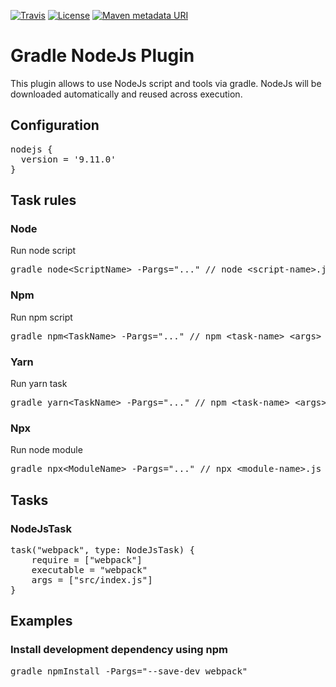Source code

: [![Travis](https://img.shields.io/travis/solugo/gradle-nodejs-plugin.svg?style=for-the-badge)](https://travis-ci.org/solugo/gradle-nodejs-plugin)
[![License](https://img.shields.io/github/license/solugo/gradle-nodejs-plugin.svg?style=for-the-badge)](https://github.com/solugo/gradle-nodejs-plugin/blob/master/LICENSE)
[![Maven metadata URI](https://img.shields.io/maven-metadata/v/https/plugins.gradle.org/m2/gradle/plugin/de/solugo/gradle/gradle-nodejs-plugin/maven-metadata.xml.svg?style=for-the-badge)](https://plugins.gradle.org/plugin/de.solugo.gradle.node)

# Gradle NodeJs Plugin
This plugin allows to use NodeJs script and tools via gradle. NodeJs will be downloaded automatically and reused across 
execution.

## Configuration
<pre>
nodejs {
  version = '9.11.0'
}
</pre>

## Task rules

### Node
Run node script

<pre>
gradle node&lt;ScriptName&gt; -Pargs="..." // node &lt;script-name&gt;.js &lt;args&gt;
</pre>

### Npm
Run npm script

<pre>
gradle npm&lt;TaskName&gt; -Pargs="..." // npm &lt;task-name&gt; &lt;args&gt;
</pre>

### Yarn
Run yarn task

<pre>
gradle yarn&lt;TaskName&gt; -Pargs="..." // npm &lt;task-name&gt; &lt;args&gt;
</pre>


### Npx
Run node module

<pre>
gradle npx&lt;ModuleName&gt; -Pargs="..." // npx &lt;module-name&gt;.js &lt;args&gt;
</pre>


## Tasks

### NodeJsTask
<pre>
task("webpack", type: NodeJsTask) {
    require = ["webpack"]
    executable = "webpack"
    args = ["src/index.js"]
}
</pre>

## Examples

### Install development dependency using npm
<pre>
gradle npmInstall -Pargs="--save-dev webpack"
</pre>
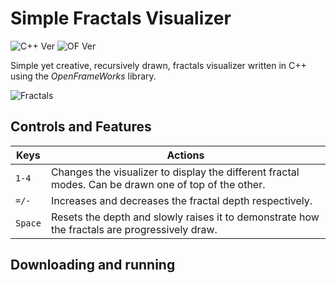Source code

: # Simple Fractals Visualizer

![C++ Ver][1] ![OF Ver][2]

Simple yet creative, recursively drawn, fractals visualizer written in C++ using the _OpenFrameWorks_ library.  

![Fractals][3]


## Controls and Features
| Keys              | Actions                                                                                             |
|-------------------|-----------------------------------------------------------------------------------------------------|
| `1-4`             | Changes the visualizer to display the different fractal modes. Can be drawn one of top of the other.|  
| `=/-`             | Increases and decreases the fractal depth respectively.                                             |
| `Space`           | Resets the depth and slowly raises it to demonstrate how the fractals are progressively draw.       |

## Downloading and running

[1]: https://img.shields.io/badge/gcc-10.2.0-red
[2]: https://img.shields.io/badge/openframeworks-0.11.2-blue
[3]: https://i.imgur.com/OFyihLy.gif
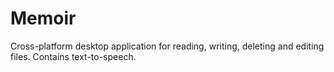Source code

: # Memoir
Cross-platform desktop application for reading, writing, deleting and editing files. Contains text-to-speech. 
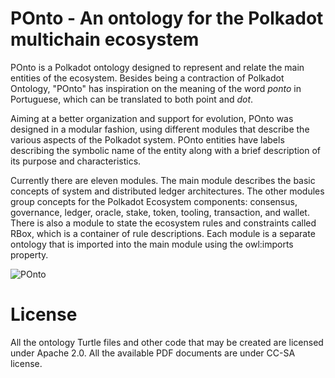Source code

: # POnto - An ontology for the Polkadot multichain ecosystem
POnto is a Polkadot ontology designed to represent and relate the main entities of the ecosystem. Besides being a contraction of Polkadot Ontology, "POnto" has inspiration on the meaning of the word *ponto* in Portuguese, which can be translated to both point and *dot*.

Aiming at a better organization and support for evolution, POnto was designed in a modular fashion, using different modules that describe the various aspects of the Polkadot system. POnto entities have labels describing the symbolic name of the entity along with a brief description of its purpose and characteristics. 

Currently there are eleven modules. The main module describes the basic concepts of system and distributed ledger architectures. The other modules group concepts for the Polkadot Ecosystem components: consensus, governance, ledger, oracle, stake, token, tooling, transaction, and wallet. There is also a module to state the ecosystem rules and constraints called RBox, which is a container of rule descriptions. Each module is a separate ontology that is imported into the main module using the owl:imports property.


![POnto](https://github.com/mobr-ai/POnto/assets/779451/1bc8066a-2474-4818-992f-64cbad28da02)

# License
All the ontology Turtle files and other code that may be created are licensed under Apache 2.0. All the available PDF documents are under CC-SA license.
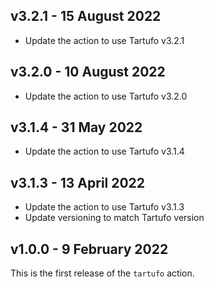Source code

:v3.2.1 - 15 August 2022
------------------------

* Update the action to use Tartufo v3.2.1

v3.2.0 - 10 August 2022
------------------------

* Update the action to use Tartufo v3.2.0

v3.1.4 - 31 May 2022
------------------------

* Update the action to use Tartufo v3.1.4
 
v3.1.3 - 13 April 2022
------------------------

* Update the action to use Tartufo v3.1.3
* Update versioning to match Tartufo version

v1.0.0 - 9 February 2022
------------------------

This is the first release of the `tartufo` action.
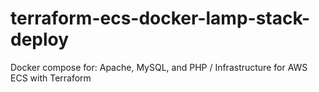 # terraform-ecs-docker-lamp-stack-deploy
Docker compose for: Apache, MySQL, and PHP / Infrastructure for AWS ECS with Terraform
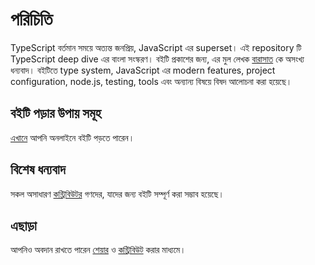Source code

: # পরিচিতি 
TypeScript বর্তমান সময়ে অত্যন্ত জনপ্রিয়, JavaScript এর superset। এই repository টি TypeScript deep dive এর বাংলা সংস্করণ। বইটি প্রকাশের জন্য, এর মুল লেখক [বারাসাত](https://github.com/basarat) কে অসংখ্য ধন্যবাদ। বইটিতে type system, JavaScript এর modern features, project configuration, node.js, testing, tools এবং অন্যান্য বিষয়ে বিষদ আলোচনা করা হয়েছে।

## বইটি পড়ার উপায় সমূহ
[এখানে](https://sajibsrs.gitbook.io/typescript-book-bn) আপনি অনলাইনে বইটি পড়তে পারেন। 

## বিশেষ ধন্যবাদ 
সকল অসাধারণ [কন্ট্রিবিউটর](https://github.com/basarat/typescript-book/graphs/contributors) গণদের, যাদের জন্য বইটি সম্পূর্ণ করা সম্ভাব হয়েছে। 

## এছাড়া 
আপনিও অবদান রাখতে পারেন
[শেয়ার](https://sajibsrs.gitbook.io/typescript-book-bn) ও
[কন্ট্রিবিউট](https://github.com/sajibsrs/typescript-book-bn) করার মাধ্যমে।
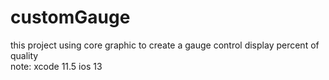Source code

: # customGauge
this project using core graphic to create a gauge control display percent of quality<br/>
note: xcode 11.5 ios 13

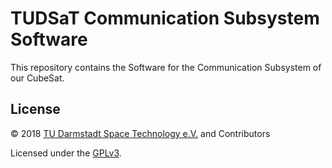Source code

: # TUDSaT Communication Subsystem Software

This repository contains the Software for the Communication Subsystem of our CubeSat.

## License

© 2018 [TU Darmstadt Space Technology e.V.](http://www.tudsat.space) and Contributors

Licensed under the [GPLv3](./LICENSE).
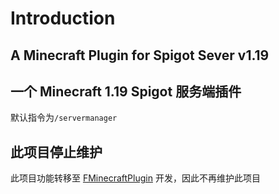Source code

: # Introduction

## A Minecraft Plugin for Spigot Sever v1.19

## 一个 Minecraft 1.19 Spigot 服务端插件

默认指令为`/servermanager`

## 此项目停止维护

此项目功能转移至 [FMinecraftPlugin](https://github.com/yknBugs/FMinecraftPlugin) 开发，因此不再维护此项目
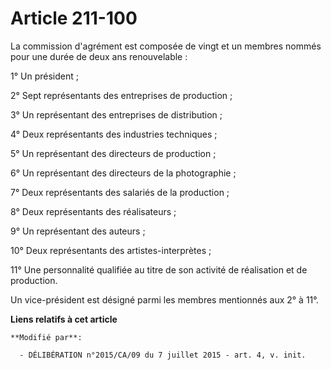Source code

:# Article 211-100

La commission d'agrément est composée de vingt et un membres nommés pour une durée de deux ans renouvelable : 

1° Un président ; 

2° Sept représentants des entreprises de production ; 

3° Un représentant des entreprises de distribution ; 

4° Deux représentants des industries techniques ; 

5° Un représentant des directeurs de production ; 

6° Un représentant des directeurs de la photographie ; 

7° Deux représentants des salariés de la production ; 

8° Deux représentants des réalisateurs ; 

9° Un représentant des auteurs ; 

10° Deux représentants des artistes-interprètes ; 

11° Une personnalité qualifiée au titre de son activité de réalisation et de production. 

Un vice-président est désigné parmi les membres mentionnés aux 2° à 11°.

**Liens relatifs à cet article**

	**Modifié par**:

	  - DÉLIBÉRATION n°2015/CA/09 du 7 juillet 2015 - art. 4, v. init.
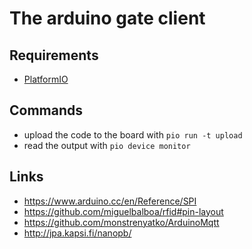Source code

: # The arduino gate client

## Requirements

+ [PlatformIO](http://platformio.org/)


## Commands

+ upload the code to the board with `pio run -t upload`
+ read the output with `pio device monitor`


## Links

+ https://www.arduino.cc/en/Reference/SPI
+ https://github.com/miguelbalboa/rfid#pin-layout
+ https://github.com/monstrenyatko/ArduinoMqtt
+ http://jpa.kapsi.fi/nanopb/
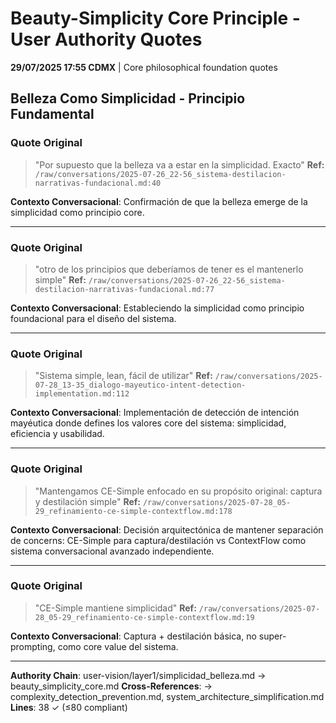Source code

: # Beauty-Simplicity Core Principle - User Authority Quotes

**29/07/2025 17:55 CDMX** | Core philosophical foundation quotes

## Belleza Como Simplicidad - Principio Fundamental

### Quote Original
> "Por supuesto que la belleza va a estar en la simplicidad. Exacto"
**Ref:** `/raw/conversations/2025-07-26_22-56_sistema-destilacion-narrativas-fundacional.md:40`

**Contexto Conversacional**: Confirmación de que la belleza emerge de la simplicidad como principio core.

---

### Quote Original
> "otro de los principios que deberíamos de tener es el mantenerlo simple"
**Ref:** `/raw/conversations/2025-07-26_22-56_sistema-destilacion-narrativas-fundacional.md:77`

**Contexto Conversacional**: Estableciendo la simplicidad como principio foundacional para el diseño del sistema.

---

### Quote Original
> "Sistema simple, lean, fácil de utilizar"
**Ref:** `/raw/conversations/2025-07-28_13-35_dialogo-mayeutico-intent-detection-implementation.md:112`

**Contexto Conversacional**: Implementación de detección de intención mayéutica donde defines los valores core del sistema: simplicidad, eficiencia y usabilidad.

---

### Quote Original
> "Mantengamos CE-Simple enfocado en su propósito original: captura y destilación simple"
**Ref:** `/raw/conversations/2025-07-28_05-29_refinamiento-ce-simple-contextflow.md:178`

**Contexto Conversacional**: Decisión arquitectónica de mantener separación de concerns: CE-Simple para captura/destilación vs ContextFlow como sistema conversacional avanzado independiente.

---

### Quote Original
> "CE-Simple mantiene simplicidad"
**Ref:** `/raw/conversations/2025-07-28_05-29_refinamiento-ce-simple-contextflow.md:19`

**Contexto Conversacional**: Captura + destilación básica, no super-prompting, como core value del sistema.

---

**Authority Chain**: user-vision/layer1/simplicidad_belleza.md → beauty_simplicity_core.md
**Cross-References**: → complexity_detection_prevention.md, system_architecture_simplification.md
**Lines**: 38 ✓ (≤80 compliant)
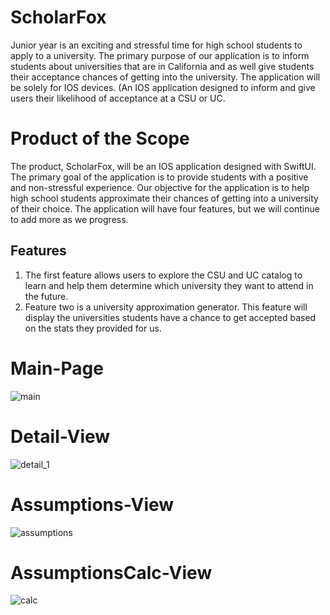 # ScholarFox
Junior year is an exciting and stressful time for high school students to apply to a university. The primary purpose of our application is to inform students about universities that are in California and as well give students their acceptance chances of getting into the university. The application will be solely for IOS devices. (An IOS application designed to inform and give users their likelihood of acceptance at a CSU or UC.

# Product of the Scope
The product, ScholarFox, will be an IOS application designed with SwiftUI. The primary goal of the application is to provide students with a positive and non-stressful experience.  Our objective for the application is to help high school students approximate their chances of getting into a university of their choice. The application will have four features, but we will continue to add more as we progress.

## Features
1. The first feature allows users to explore the CSU and UC catalog to learn and help them determine which university they want to attend in the future. 
2. Feature two is a university approximation generator. This feature will display the universities students have a chance to get accepted based on the stats they provided for us.

# Main-Page
![main](img/main.png)

# Detail-View
![detail_1](img/details1.png)

# Assumptions-View
![assumptions](img/assumptionspage.png)

# AssumptionsCalc-View
![calc](img/assumptioncalc.png)
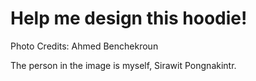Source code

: # Help me design this hoodie!

Photo Credits: Ahmed Benchekroun

The person in the image is myself, Sirawit Pongnakintr.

▬▬▬

» PROBLEM
Where a line above contains the string "version", copy that line.

» SOLUTION
  version = '9.11.0'
* Update versioning to match Tartufo version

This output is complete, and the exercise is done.